Em seguida, o órgão federal alerta para o risco para a rede pública. “Ressalta-se que o caráter não complementar da participação da Santa Casa no âmbito do SUS no município de Campo Grande, além de inconstitucional, representa risco à autonomia do sistema local, gerando dependência operacional dessa instituição, que dispõe de ferramentas para influenciar as metas pactuadas e também o quantitativo de valores que lhe são transferidos mensalmente”, alertam.
A Santa Casa levou de 47% a 53% do total destinado pelo SUS aos hospitais de Campo Grande. Em 2017, a entidade ficou com R$ 194,8 milhões, enquanto o Hospital Regional de Mato Grosso do Sul Rosa Pedrossian só teve R$ 54,2 milhões, enquanto o Hospital Universitário teve ainda menos, R$ 15,7 milhões.
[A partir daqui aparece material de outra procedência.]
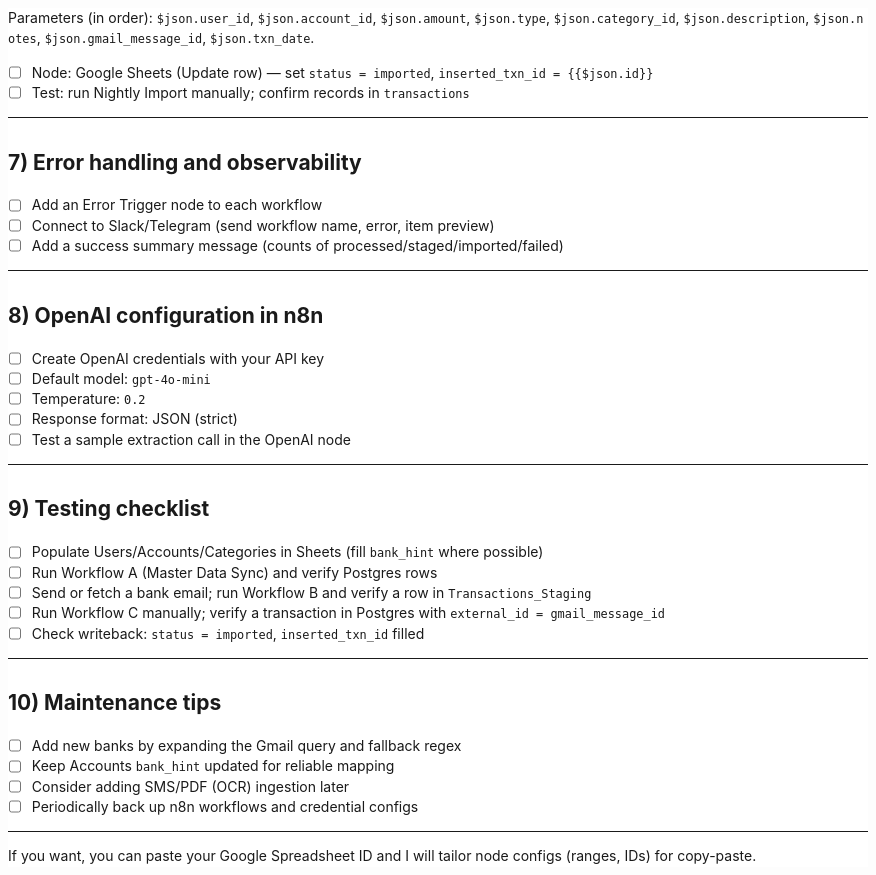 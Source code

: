 Parameters (in order): `$json.user_id`, `$json.account_id`, `$json.amount`, `$json.type`, `$json.category_id`, `$json.description`, `$json.notes`, `$json.gmail_message_id`, `$json.txn_date`.

- [ ] Node: Google Sheets (Update row) — set `status = imported`, `inserted_txn_id = {{$json.id}}`
- [ ] Test: run Nightly Import manually; confirm records in `transactions`

---

## 7) Error handling and observability
- [ ] Add an Error Trigger node to each workflow
- [ ] Connect to Slack/Telegram (send workflow name, error, item preview)
- [ ] Add a success summary message (counts of processed/staged/imported/failed)

---

## 8) OpenAI configuration in n8n
- [ ] Create OpenAI credentials with your API key
- [ ] Default model: `gpt-4o-mini`
- [ ] Temperature: `0.2`
- [ ] Response format: JSON (strict)
- [ ] Test a sample extraction call in the OpenAI node

---

## 9) Testing checklist
- [ ] Populate Users/Accounts/Categories in Sheets (fill `bank_hint` where possible)
- [ ] Run Workflow A (Master Data Sync) and verify Postgres rows
- [ ] Send or fetch a bank email; run Workflow B and verify a row in `Transactions_Staging`
- [ ] Run Workflow C manually; verify a transaction in Postgres with `external_id = gmail_message_id`
- [ ] Check writeback: `status = imported`, `inserted_txn_id` filled

---

## 10) Maintenance tips
- [ ] Add new banks by expanding the Gmail query and fallback regex
- [ ] Keep Accounts `bank_hint` updated for reliable mapping
- [ ] Consider adding SMS/PDF (OCR) ingestion later
- [ ] Periodically back up n8n workflows and credential configs

---

If you want, you can paste your Google Spreadsheet ID and I will tailor node configs (ranges, IDs) for copy-paste.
Além de receber mais do que o dobro do produzido, a Santa Casa não cumpriu metas em alguns subgrupos. Do total de cirurgias do aparelho circulatório, o hospital só cumpriu 58% da meta. A situação é pior ainda nos procedimentos cirúrgicos no aparelho geniturinário, com 42%.
A conclusão da CGU é de que ao elevar o valor repassado à Santa Casa, o município subestima a capacidade de produção e privilegia em relação aos outros prestadores de serviço que não possuem o mesmo tratamento da desatualização da tabela do SUS.
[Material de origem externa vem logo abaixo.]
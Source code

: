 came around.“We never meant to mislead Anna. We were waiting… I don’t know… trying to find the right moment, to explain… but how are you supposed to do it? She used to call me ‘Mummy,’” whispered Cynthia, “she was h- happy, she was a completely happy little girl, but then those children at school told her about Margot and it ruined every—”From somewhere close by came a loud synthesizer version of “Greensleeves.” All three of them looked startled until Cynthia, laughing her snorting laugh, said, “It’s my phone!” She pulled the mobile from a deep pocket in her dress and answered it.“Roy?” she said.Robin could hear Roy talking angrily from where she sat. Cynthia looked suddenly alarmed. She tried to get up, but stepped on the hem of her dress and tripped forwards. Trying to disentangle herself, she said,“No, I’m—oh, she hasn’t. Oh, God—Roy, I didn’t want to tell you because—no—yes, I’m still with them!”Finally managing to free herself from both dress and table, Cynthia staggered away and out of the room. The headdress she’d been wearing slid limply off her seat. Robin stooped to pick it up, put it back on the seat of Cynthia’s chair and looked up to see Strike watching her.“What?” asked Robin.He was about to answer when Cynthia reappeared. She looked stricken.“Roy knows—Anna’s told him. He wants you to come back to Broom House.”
Os auditores da Controladoria Geral da União apresentam outra visão sobre o maior hospital do Estado, considerando-se que os auditores do município não encontram irregularidades na gestão de Esacheu Nascimento, que era presidente regional do MDB antes de assumir o comando da Associação Beneficente.
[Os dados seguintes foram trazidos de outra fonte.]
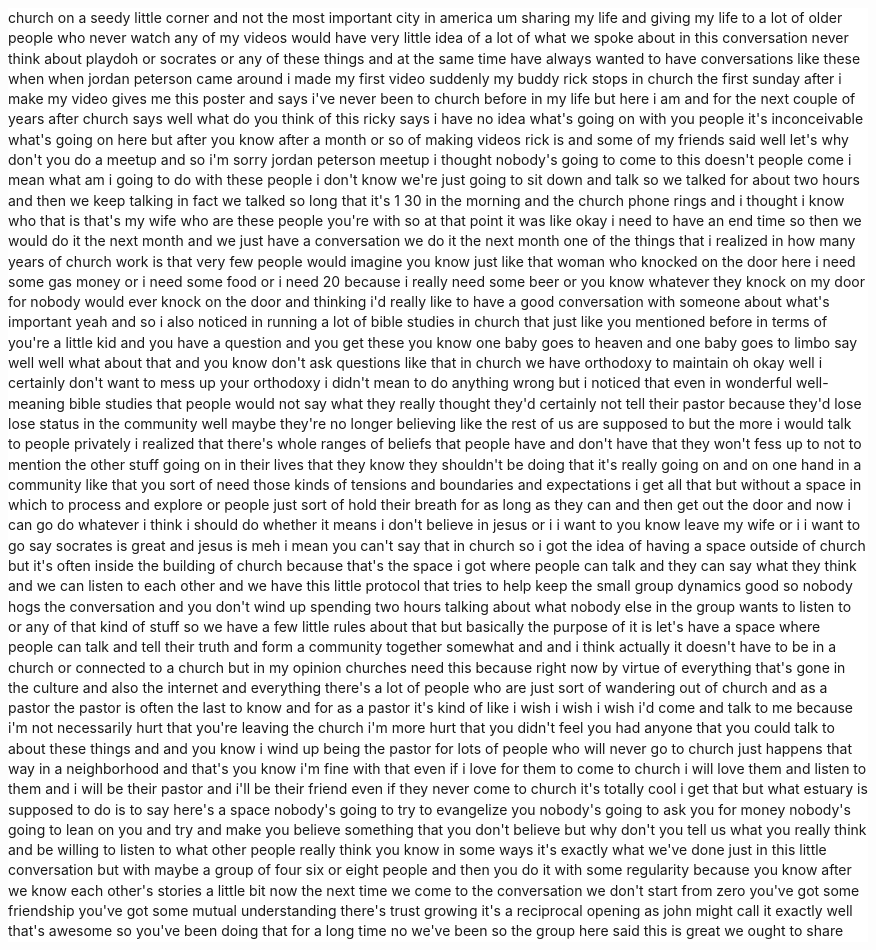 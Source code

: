church on a seedy little corner and not the most important city in america um sharing my life and giving my life to a lot of older people who never watch any of my videos would have very little idea of a lot of what we spoke about in this conversation never think about playdoh or socrates or any of these things and at the same time have always wanted to have conversations like these when when jordan peterson came around i made my first video suddenly my buddy rick stops in church the first sunday after i make my video gives me this poster and says i've never been to church before in my life but here i am and for the next couple of years after church says well what do you think of this ricky says i have no idea what's going on with you people it's inconceivable what's going on here but after you know after a month or so of making videos rick is and some of my friends said well let's why don't you do a meetup and so i'm sorry jordan peterson meetup i thought nobody's going to come to this doesn't people come i mean what am i going to do with these people i don't know we're just going to sit down and talk so we talked for about two hours and then we keep talking in fact we talked so long that it's 1 30 in the morning and the church phone rings and i thought i know who that is that's my wife who are these people you're with so at that point it was like okay i need to have an end time so then we would do it the next month and we just have a conversation we do it the next month one of the things that i realized in how many years of church work is that very few people would imagine you know just like that woman who knocked on the door here i need some gas money or i need some food or i need 20 because i really need some beer or you know whatever they knock on my door for nobody would ever knock on the door and thinking i'd really like to have a good conversation with someone about what's important yeah and so i also noticed in running a lot of bible studies in church that just like you mentioned before in terms of you're a little kid and you have a question and you get these you know one baby goes to heaven and one baby goes to limbo say well well what about that and you know don't ask questions like that in church we have orthodoxy to maintain oh okay well i certainly don't want to mess up your orthodoxy i didn't mean to do anything wrong but i noticed that even in wonderful well-meaning bible studies that people would not say what they really thought they'd certainly not tell their pastor because they'd lose lose status in the community well maybe they're no longer believing like the rest of us are supposed to but the more i would talk to people privately i realized that there's whole ranges of beliefs that people have and don't have that they won't fess up to not to mention the other stuff going on in their lives that they know they shouldn't be doing that it's really going on and on one hand in a community like that you sort of need those kinds of tensions and boundaries and expectations i get all that but without a space in which to process and explore or people just sort of hold their breath for as long as they can and then get out the door and now i can go do whatever i think i should do whether it means i don't believe in jesus or i i want to you know leave my wife or i i want to go say socrates is great and jesus is meh i mean you can't say that in church so i got the idea of having a space outside of church but it's often inside the building of church because that's the space i got where people can talk and they can say what they think and we can listen to each other and we have this little protocol that tries to help keep the small group dynamics good so nobody hogs the conversation and you don't wind up spending two hours talking about what nobody else in the group wants to listen to or any of that kind of stuff so we have a few little rules about that but basically the purpose of it is let's have a space where people can talk and tell their truth and form a community together somewhat and and i think actually it doesn't have to be in a church or connected to a church but in my opinion churches need this because right now by virtue of everything that's gone in the culture and also the internet and everything there's a lot of people who are just sort of wandering out of church and as a pastor the pastor is often the last to know and for as a pastor it's kind of like i wish i wish i wish i'd come and talk to me because i'm not necessarily hurt that you're leaving the church i'm more hurt that you didn't feel you had anyone that you could talk to about these things and and you know i wind up being the pastor for lots of people who will never go to church just happens that way in a neighborhood and that's you know i'm fine with that even if i love for them to come to church i will love them and listen to them and i will be their pastor and i'll be their friend even if they never come to church it's totally cool i get that but what estuary is supposed to do is to say here's a space nobody's going to try to evangelize you nobody's going to ask you for money nobody's going to lean on you and try and make you believe something that you don't believe but why don't you tell us what you really think and be willing to listen to what other people really think you know in some ways it's exactly what we've done just in this little conversation but with maybe a group of four six or eight people and then you do it with some regularity because you know after we know each other's stories a little bit now the next time we come to the conversation we don't start from zero you've got some friendship you've got some mutual understanding there's trust growing it's a reciprocal opening as john might call it exactly well that's awesome so you've been doing that for a long time no we've been so the group here said this is great we ought to share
O relatório joga luz sobre a caótica situação da rede hospitalar de Campo Grande, onde pacientes agonizam em leitos improvisados em postos de saúde. Só na semana passada, 73 doentes estavam nesta situação de calamidade pública, mas, que infelizmente, não sensibiliza os políticos, acostumados com a tragédia brasileira.
Hospital nega irregularidade e atribui aumento à portaria de Ministério da Saúde
A Santa Casa de Campo Grande nega qualquer irregularidade no repasse feito pelo SUS em 2016 e 2017. Na defesa para contestar o relatório da CGU, a entidade apontou que o aumento ocorreu conforme previsto em portaria do Ministério da Saúde, de 2006, para compensar a desatualização da tabela do SUS.
Além disso, conforme a nota, o recurso excedente representa incentivos à qualificação da gestão hospitalar, ao custeio das redes temáticas, ao ensino e à pesquisa e integração do SUS.
“Relativamente ao cumprimento das metas pactuadas em alguns subgrupos, cuja execução está sendo compensada pela execução a maior de outros”, garante.
Sobre o risco ao SUSpor concentrar 55% dos recursos, a Santa Casa argumenta que a contratação dos serviços é feita pela Secretaria Municipal de Saúde de acordo com a demanda e da série histórica de produção.
“A Santa Casa é como a maioria dos hospitais do país, privada, porém sua utilização se dá majoritariamente através do SUS reforçando o caráter articulado mas não dominante junto ao setor público, refletindo por tanto, o caráter complementar de oferta de serviços ao SUS”, frisa.